Description of the task
The first line of the entries and each line after it, through the one that contains "### [Udostępnianie danych", are to be duplicated exactly; no picture belongs in the copy.

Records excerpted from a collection
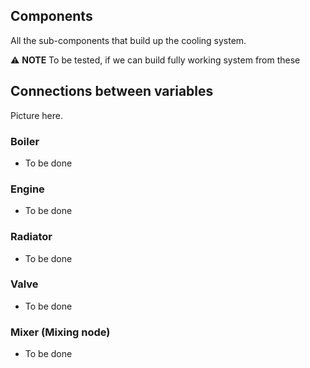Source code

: 
## Components

All the sub-components that build up the cooling system.

:warning: **NOTE** To be tested, if we can build fully working system from these

## Connections between variables

Picture here.

### Boiler
- To be done

### Engine
- To be done

### Radiator
- To be done

### Valve
- To be done

### Mixer (Mixing node)
- To be done



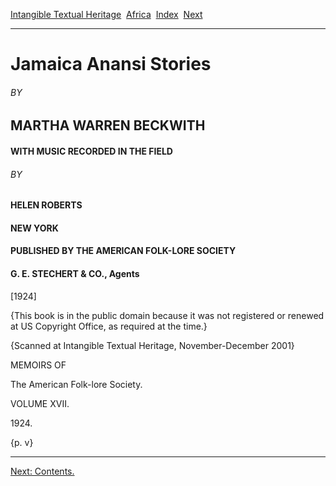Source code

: [Intangible Textual Heritage](../../index)  [Africa](../index) 
[Index](index)  [Next](jas_01) 

------------------------------------------------------------------------

# Jamaica Anansi Stories

###### BY

## MARTHA WARREN BECKWITH

#### WITH MUSIC RECORDED IN THE FIELD

###### BY

#### HELEN ROBERTS

#### NEW YORK

#### PUBLISHED BY THE AMERICAN FOLK-LORE SOCIETY

#### G. E. STECHERT & CO., Agents

\[1924\]

{This book is in the public domain because it was not registered or
renewed at US Copyright Office, as required at the time.}

{Scanned at Intangible Textual Heritage, November-December 2001}

MEMOIRS OF

The American Folk-lore Society.

VOLUME XVII.

1924\.

{p. v}

------------------------------------------------------------------------

[Next: Contents.](jas_01)
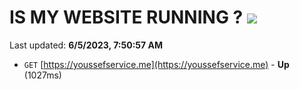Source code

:# IS MY WEBSITE RUNNING ? [![](https://img.shields.io/static/v1?label=Sponsor&message=%E2%9D%A4&logo=GitHub&color=%23fe8e86)](https://github.com/sponsors/<username>)

Last updated: **6/5/2023, 7:50:57 AM**

- `GET` [https://youssefservice.me](https://youssefservice.me) - **Up** (1027ms)

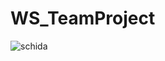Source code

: # WS_TeamProject

![schida](https://github.com/YunSeoHwan/WS_TeamProject/assets/48356954/03e84c71-200c-40e2-9611-3cd38a15fd37)
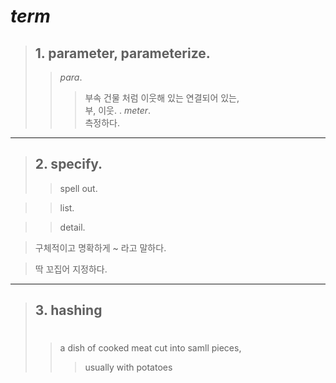 # **_term_**
> ## 1. parameter,  parameterize. 
>> _para_. 
>>> 부속 건물 처럼 이웃해 있는 연결되어 있는,     
>>> 부, 이웃. 
>. 
>> _meter_.  
>>> 측정하다.  
---
> ## 2. specify. 
>> spell out.

>> list.

>> detail. 

> 구체적이고 명확하게 ~ 라고 말하다.  

> 딱 꼬집어 지정하다.  
---
> ## 3. __hashing__
>> #   
>> a dish of cooked meat cut into samll pieces,  
>>> usually with potatoes

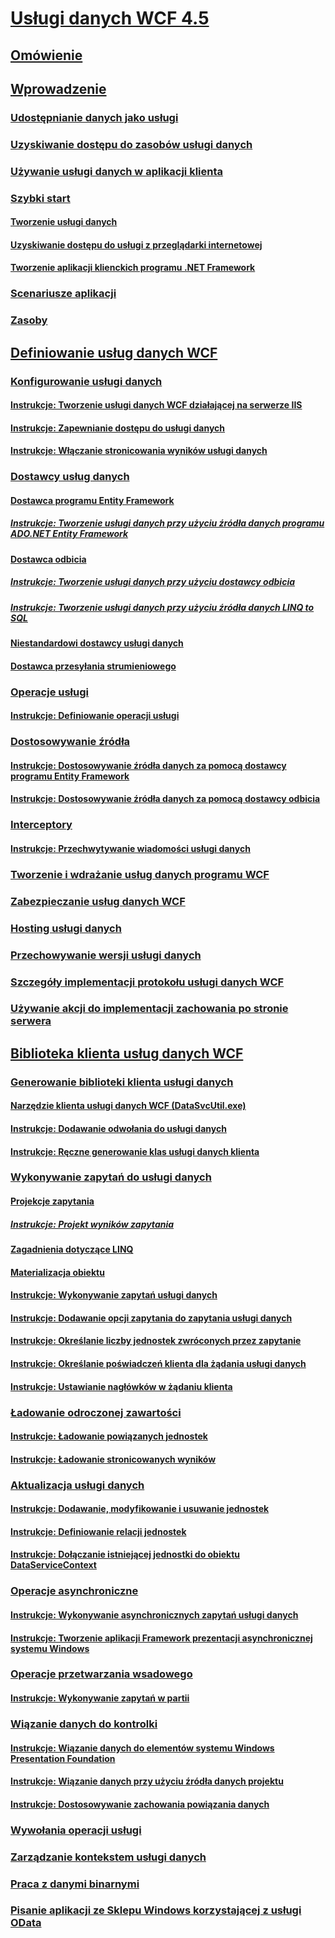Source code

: # [Usługi danych WCF 4.5](index.md)
## [Omówienie](wcf-data-services-overview.md)
## [Wprowadzenie](getting-started-with-wcf-data-services.md)
### [Udostępnianie danych jako usługi](exposing-your-data-as-a-service-wcf-data-services.md)
### [Uzyskiwanie dostępu do zasobów usługi danych](accessing-data-service-resources-wcf-data-services.md)
### [Używanie usługi danych w aplikacji klienta](using-a-data-service-in-a-client-application-wcf-data-services.md)
### [Szybki start](quickstart-wcf-data-services.md)
#### [Tworzenie usługi danych](creating-the-data-service.md)
#### [Uzyskiwanie dostępu do usługi z przeglądarki internetowej](accessing-the-service-from-a-web-browser-wcf-data-services-quickstart.md)
#### [Tworzenie aplikacji klienckich programu .NET Framework](creating-the-dotnet-client-application-wcf-data-services-quickstart.md)
### [Scenariusze aplikacji](application-scenarios-wcf-data-services.md)
### [Zasoby](wcf-data-services-resources.md)
## [Definiowanie usług danych WCF](defining-wcf-data-services.md)
### [Konfigurowanie usługi danych](configuring-the-data-service-wcf-data-services.md)
#### [Instrukcje: Tworzenie usługi danych WCF działającej na serwerze IIS](how-to-develop-a-wcf-data-service-running-on-iis.md)
#### [Instrukcje: Zapewnianie dostępu do usługi danych](how-to-enable-access-to-the-data-service-wcf-data-services.md)
#### [Instrukcje: Włączanie stronicowania wyników usługi danych](how-to-enable-paging-of-data-service-results-wcf-data-services.md)
### [Dostawcy usług danych](data-services-providers-wcf-data-services.md)
#### [Dostawca programu Entity Framework](entity-framework-provider-wcf-data-services.md)
##### [Instrukcje: Tworzenie usługi danych przy użyciu źródła danych programu ADO.NET Entity Framework](create-a-data-service-using-an-adonet-ef-data-wcf.md)
#### [Dostawca odbicia](reflection-provider-wcf-data-services.md)
##### [Instrukcje: Tworzenie usługi danych przy użyciu dostawcy odbicia](create-a-data-service-using-rp-wcf-data-services.md)
##### [Instrukcje: Tworzenie usługi danych przy użyciu źródła danych LINQ to SQL](create-a-data-service-using-linq-to-sql-wcf.md)
#### [Niestandardowi dostawcy usługi danych](custom-data-service-providers-wcf-data-services.md)
#### [Dostawca przesyłania strumieniowego](streaming-provider-wcf-data-services.md)
### [Operacje usługi](service-operations-wcf-data-services.md)
#### [Instrukcje: Definiowanie operacji usługi](how-to-define-a-service-operation-wcf-data-services.md)
### [Dostosowywanie źródła](feed-customization-wcf-data-services.md)
#### [Instrukcje: Dostosowywanie źródła danych za pomocą dostawcy programu Entity Framework](how-to-customize-feeds-with-ef-provider-wcf-data-services.md)
#### [Instrukcje: Dostosowywanie źródła danych za pomocą dostawcy odbicia](how-to-customize-feeds-with-the-reflection-provider-wcf-data-services.md)
### [Interceptory](interceptors-wcf-data-services.md)
#### [Instrukcje: Przechwytywanie wiadomości usługi danych](how-to-intercept-data-service-messages-wcf-data-services.md)
### [Tworzenie i wdrażanie usług danych programu WCF](developing-and-deploying-wcf-data-services.md)
### [Zabezpieczanie usług danych WCF](securing-wcf-data-services.md)
### [Hosting usługi danych](hosting-the-data-service-wcf-data-services.md)
### [Przechowywanie wersji usługi danych](data-service-versioning-wcf-data-services.md)
### [Szczegóły implementacji protokołu usługi danych WCF](wcf-data-services-protocol-implementation-details.md)
### [Używanie akcji do implementacji zachowania po stronie serwera](using-actions-to-implement-server-side-behavior.md)
## [Biblioteka klienta usług danych WCF](wcf-data-services-client-library.md)
### [Generowanie biblioteki klienta usługi danych](generating-the-data-service-client-library-wcf-data-services.md)
#### [Narzędzie klienta usługi danych WCF (DataSvcUtil.exe)](wcf-data-service-client-utility-datasvcutil-exe.md)
#### [Instrukcje: Dodawanie odwołania do usługi danych](how-to-add-a-data-service-reference-wcf-data-services.md)
#### [Instrukcje: Ręczne generowanie klas usługi danych klienta](how-to-manually-generate-client-data-service-classes-wcf-data-services.md)
### [Wykonywanie zapytań do usługi danych](querying-the-data-service-wcf-data-services.md)
#### [Projekcje zapytania](query-projections-wcf-data-services.md)
##### [Instrukcje: Projekt wyników zapytania](how-to-project-query-results-wcf-data-services.md)
#### [Zagadnienia dotyczące LINQ](linq-considerations-wcf-data-services.md)
#### [Materializacja obiektu](object-materialization-wcf-data-services.md)
#### [Instrukcje: Wykonywanie zapytań usługi danych](how-to-execute-data-service-queries-wcf-data-services.md)
#### [Instrukcje: Dodawanie opcji zapytania do zapytania usługi danych](how-to-add-query-options-to-a-data-service-query-wcf-data-services.md)
#### [Instrukcje: Określanie liczby jednostek zwróconych przez zapytanie](number-of-entities-returned-by-a-query-wcf.md)
#### [Instrukcje: Określanie poświadczeń klienta dla żądania usługi danych](specify-client-creds-for-a-data-service-request-wcf.md)
#### [Instrukcje: Ustawianie nagłówków w żądaniu klienta](how-to-set-headers-in-the-client-request-wcf-data-services.md)
### [Ładowanie odroczonej zawartości](loading-deferred-content-wcf-data-services.md)
#### [Instrukcje: Ładowanie powiązanych jednostek](how-to-load-related-entities-wcf-data-services.md)
#### [Instrukcje: Ładowanie stronicowanych wyników](how-to-load-paged-results-wcf-data-services.md)
### [Aktualizacja usługi danych](updating-the-data-service-wcf-data-services.md)
#### [Instrukcje: Dodawanie, modyfikowanie i usuwanie jednostek](how-to-add-modify-and-delete-entities-wcf-data-services.md)
#### [Instrukcje: Definiowanie relacji jednostek](how-to-define-entity-relationships-wcf-data-services.md)
#### [Instrukcje: Dołączanie istniejącej jednostki do obiektu DataServiceContext](attach-an-existing-entity-to-dc-wcf-data.md)
### [Operacje asynchroniczne](asynchronous-operations-wcf-data-services.md)
#### [Instrukcje: Wykonywanie asynchronicznych zapytań usługi danych](how-to-execute-asynchronous-data-service-queries-wcf-data-services.md)
#### [Instrukcje: Tworzenie aplikacji Framework prezentacji asynchronicznej systemu Windows](create-an-asynchronous-wpf-application-wcf-data-services.md)
### [Operacje przetwarzania wsadowego](batching-operations-wcf-data-services.md)
#### [Instrukcje: Wykonywanie zapytań w partii](how-to-execute-queries-in-a-batch-wcf-data-services.md)
### [Wiązanie danych do kontrolki](binding-data-to-controls-wcf-data-services.md)
#### [Instrukcje: Wiązanie danych do elementów systemu Windows Presentation Foundation](bind-data-to-wpf-elements-wcf-data-services.md)
#### [Instrukcje: Wiązanie danych przy użyciu źródła danych projektu](how-to-bind-data-using-a-project-data-source-wcf-data-services.md)
#### [Instrukcje: Dostosowywanie zachowania powiązania danych](how-to-customize-data-binding-behaviors-wcf-data-services.md)
### [Wywołania operacji usługi](calling-service-operations-wcf-data-services.md)
### [Zarządzanie kontekstem usługi danych](managing-the-data-service-context-wcf-data-services.md)
### [Praca z danymi binarnymi](working-with-binary-data-wcf-data-services.md)
### [Pisanie aplikacji ze Sklepu Windows korzystającej z usługi OData](writing-a-windows-store-app-that-consumes-an-odata-service.md)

Response below
Source code

: 
## Components

All the sub-components that build up the cooling system.

:warning: **NOTE** To be tested, if we can build fully working system from these

## Connections between variables

Picture here.

### Boiler
- To be done

### Engine
- To be done

### Radiator
- To be done

### Valve
- To be done

### Mixer (Mixing node)
- To be done



Source code

: [Intangible Textual Heritage](../../index)  [Africa](../index) 
[Index](index)  [Next](jas_01) 

------------------------------------------------------------------------

# Jamaica Anansi Stories

###### BY

## MARTHA WARREN BECKWITH

#### WITH MUSIC RECORDED IN THE FIELD

###### BY

#### HELEN ROBERTS

#### NEW YORK

#### PUBLISHED BY THE AMERICAN FOLK-LORE SOCIETY

#### G. E. STECHERT & CO., Agents

\[1924\]

{This book is in the public domain because it was not registered or
renewed at US Copyright Office, as required at the time.}

{Scanned at Intangible Textual Heritage, November-December 2001}

MEMOIRS OF

The American Folk-lore Society.

VOLUME XVII.

1924\.

{p. v}

------------------------------------------------------------------------

[Next: Contents.](jas_01)
Source code

:# IS MY WEBSITE RUNNING ? [![](https://img.shields.io/static/v1?label=Sponsor&message=%E2%9D%A4&logo=GitHub&color=%23fe8e86)](https://github.com/sponsors/<username>)

Last updated: **6/5/2023, 7:50:57 AM**

- `GET` [https://youssefservice.me](https://youssefservice.me) - **Up** (1027ms)

Source code

: # WS_TeamProject

![schida](https://github.com/YunSeoHwan/WS_TeamProject/assets/48356954/03e84c71-200c-40e2-9611-3cd38a15fd37)
 # **_term_**
> ## 1. parameter,  parameterize. 
>> _para_. 
>>> 부속 건물 처럼 이웃해 있는 연결되어 있는,     
>>> 부, 이웃. 
>. 
>> _meter_.  
>>> 측정하다.  
---
> ## 2. specify. 
>> spell out.

>> list.

>> detail. 

> 구체적이고 명확하게 ~ 라고 말하다.  

> 딱 꼬집어 지정하다.  
---
> ## 3. __hashing__
>> #   
>> a dish of cooked meat cut into samll pieces,  
>>> usually with potatoes

Source code

: # [Usługi danych WCF 4.5](index.md)
## [Omówienie](wcf-data-services-overview.md)
## [Wprowadzenie](getting-started-with-wcf-data-services.md)
### [Udostępnianie danych jako usługi](exposing-your-data-as-a-service-wcf-data-services.md)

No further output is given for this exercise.